Just interested to hear what my options are. I don't want to alienate my relationship with my boss, but when is it enough? On a side note, she once cancelled a client's contract for religious reasons, just telling her she is restructuring the business (that did not go well).

Edited by Foxy_Roxy
  • Replies 562
  • Created
  • Last Reply

Top Posters In This Topic

Top Posters In This Topic

Posted (edited)

Need some advice here...

 

My employer has paid too little PAYE to SARS for the year. They gave me a R5000 travel allowance, thinking it is not taxable and to bring my basic salary down to a lower tax bracket. As you could have predicted, this resulted in me owing SARS thousands of rands.

 

The trouble is that I have been trying to negotiate with my employer for months to adjust the travel allowance as my car is paid off and I don't travel enough business kilometres to justify R5000. She remained adamant that she will pay what she sees fit, based on her accountant's judgment (her elderly mother is the accountant). I am not trained in accounting and in retrospect I should have done further research earlier. I have to add that her mother loaded my income to SARS without the TA, which first had to be rectified through her newly employed accountant. She told the new accountant that I did not keep a logbook throughout the year, which is false. Coincidence?

 

Edit: salary is cost to company based, so they weren't trying to skim on tax expenses.

 

I have told my employer that I am struggling financially because of this error, but she distances herself from it and still demands that I continue to travel to the office for work in December that I can do at home or even discuss over the phone if needed. We travel to clients until November, which I happily do.

 

Just interested to hear what my options are. I don't want to alienate my relationship with my boss, but when is it enough? On a side note, she once cancelled a client's contract for religious reasons, just telling her she is restructuring the business (that did not go well).

 

That sucks, her employer did something similar with my wife. Short taxed her to give her more salary every month, but it cancelled out her yearly rebate. Thing is the inflated salary was never said to be because of the tax shortfall, only found it out afterwards. 

 

For you, if you kept a logbook then claim on work mileage against the TA and you should get something back (or at least owe them less). Aside from that I can't see much you can do. You got the extra income that should have been paid to SARS so legally you do owe them as it was almost advanced to you by the employer, if you follow.

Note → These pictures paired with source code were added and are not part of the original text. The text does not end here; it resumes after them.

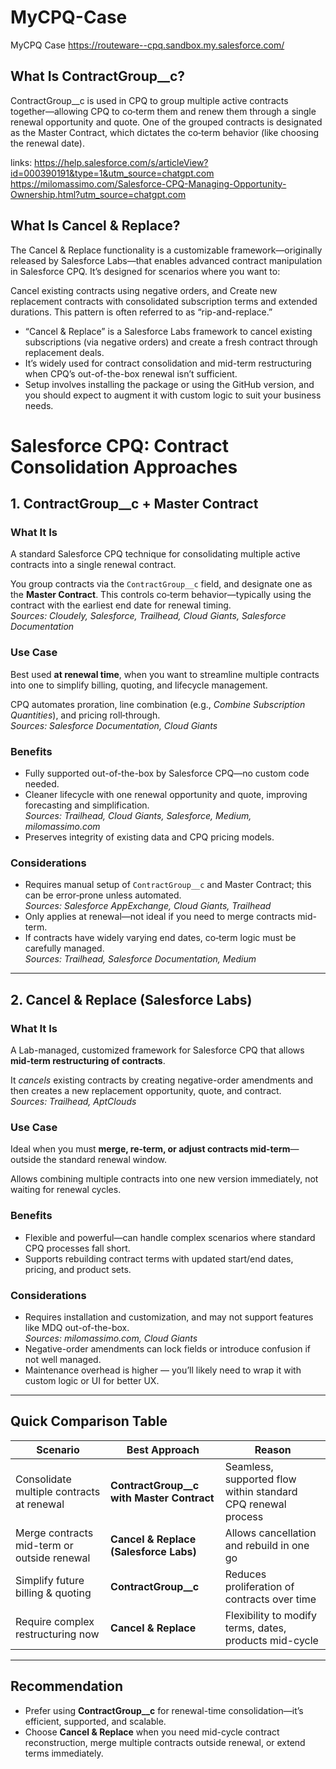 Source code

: # MyCPQ-Case
MyCPQ Case
https://routeware--cpq.sandbox.my.salesforce.com/

## What Is ContractGroup__c?

ContractGroup__c is used in CPQ to group multiple active contracts together—allowing CPQ to co‑term them and renew them through a single renewal opportunity and quote. One of the grouped contracts is designated as the Master Contract, which dictates the co‑term behavior (like choosing the renewal date).

links: 
https://help.salesforce.com/s/articleView?id=000390191&type=1&utm_source=chatgpt.com     <br>
https://milomassimo.com/Salesforce-CPQ-Managing-Opportunity-Ownership.html?utm_source=chatgpt.com

## What Is Cancel & Replace?

The Cancel & Replace functionality is a customizable framework—originally released by Salesforce Labs—that enables advanced contract manipulation in Salesforce CPQ. It’s designed for scenarios where you want to:

Cancel existing contracts using negative orders, and Create new replacement contracts with consolidated subscription terms and extended durations.
This pattern is often referred to as “rip-and-replace.”

<ul> <li>“Cancel & Replace” is a Salesforce Labs framework to cancel existing subscriptions (via negative orders) and create a fresh contract through replacement deals.</li>
<li>It’s widely used for contract consolidation and mid-term restructuring when CPQ’s out-of-the-box renewal isn’t sufficient.</li>

<li>Setup involves installing the package or using the GitHub version, and you should expect to augment it with custom logic to suit your business needs.</li></ul>





# Salesforce CPQ: Contract Consolidation Approaches

## 1. ContractGroup__c + Master Contract

### What It Is
A standard Salesforce CPQ technique for consolidating multiple active contracts into a single renewal contract.

You group contracts via the `ContractGroup__c` field, and designate one as the **Master Contract**. This controls co‑term behavior—typically using the contract with the earliest end date for renewal timing.  
*Sources: Cloudely, Salesforce, Trailhead, Cloud Giants, Salesforce Documentation*

### Use Case
Best used **at renewal time**, when you want to streamline multiple contracts into one to simplify billing, quoting, and lifecycle management.

CPQ automates proration, line combination (e.g., *Combine Subscription Quantities*), and pricing roll‑through.  
*Sources: Salesforce Documentation, Cloud Giants*

### Benefits
- Fully supported out-of-the-box by Salesforce CPQ—no custom code needed.
- Cleaner lifecycle with one renewal opportunity and quote, improving forecasting and simplification.  
*Sources: Trailhead, Cloud Giants, Salesforce, Medium, milomassimo.com*
- Preserves integrity of existing data and CPQ pricing models.

### Considerations
- Requires manual setup of `ContractGroup__c` and Master Contract; this can be error‑prone unless automated.  
*Sources: Salesforce AppExchange, Cloud Giants, Trailhead*
- Only applies at renewal—not ideal if you need to merge contracts mid-term.
- If contracts have widely varying end dates, co‑term logic must be carefully managed.  
*Sources: Trailhead, Salesforce Documentation, Medium*

---

## 2. Cancel & Replace (Salesforce Labs)

### What It Is
A Lab-managed, customized framework for Salesforce CPQ that allows **mid-term restructuring of contracts**.

It *cancels* existing contracts by creating negative-order amendments and then creates a new replacement opportunity, quote, and contract.  
*Sources: Trailhead, AptClouds*

### Use Case
Ideal when you must **merge, re-term, or adjust contracts mid-term**—outside the standard renewal window.

Allows combining multiple contracts into one new version immediately, not waiting for renewal cycles.

### Benefits
- Flexible and powerful—can handle complex scenarios where standard CPQ processes fall short.
- Supports rebuilding contract terms with updated start/end dates, pricing, and product sets.

### Considerations
- Requires installation and customization, and may not support features like MDQ out-of-the-box.  
*Sources: milomassimo.com, Cloud Giants*
- Negative-order amendments can lock fields or introduce confusion if not well managed.
- Maintenance overhead is higher — you’ll likely need to wrap it with custom logic or UI for better UX.

---

## Quick Comparison Table

| Scenario                                | Best Approach                          | Reason |
|-----------------------------------------|----------------------------------------|--------|
| Consolidate multiple contracts at renewal | **ContractGroup__c with Master Contract** | Seamless, supported flow within standard CPQ renewal process |
| Merge contracts mid-term or outside renewal | **Cancel & Replace (Salesforce Labs)** | Allows cancellation and rebuild in one go |
| Simplify future billing & quoting       | **ContractGroup__c**                   | Reduces proliferation of contracts over time |
| Require complex restructuring now       | **Cancel & Replace**                   | Flexibility to modify terms, dates, products mid-cycle |

---

## Recommendation
- Prefer using **ContractGroup__c** for renewal-time consolidation—it’s efficient, supported, and scalable.
- Choose **Cancel & Replace** when you need mid-cycle contract reconstruction, merge multiple contracts outside renewal, or extend terms immediately.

I would definitely tell them to pay the correct TA tax going forward, but it's already November so you are in the same boat for next year unfortunately. It is their error but ultimately you received, and spent, SARS's money which they now want back........

Edited by Steven Knoetze (sk27)
Posted (edited)

That sucks, her employer did something similar with my wife. Short taxed her to give her more salary every month, but it cancelled out her yearly rebate. Thing is the inflated salary was never said to be because of the tax shortfall, only found it out afterwards.

 

For you, if you kept a logbook then claim on work mileage against the TA and you should get something back (or at least owe them less). Aside from that I can't see much you can do. You got the extra income that should have been paid to SARS so legally you do owe them as it was almost advanced to you by the employer, if you follow.

I would definitely tell them to pay the correct TA tax going forward, but it's already November so you are in the same boat for next year unfortunately. It is their error but ultimately you received, and spent, SARS's money which they now want back........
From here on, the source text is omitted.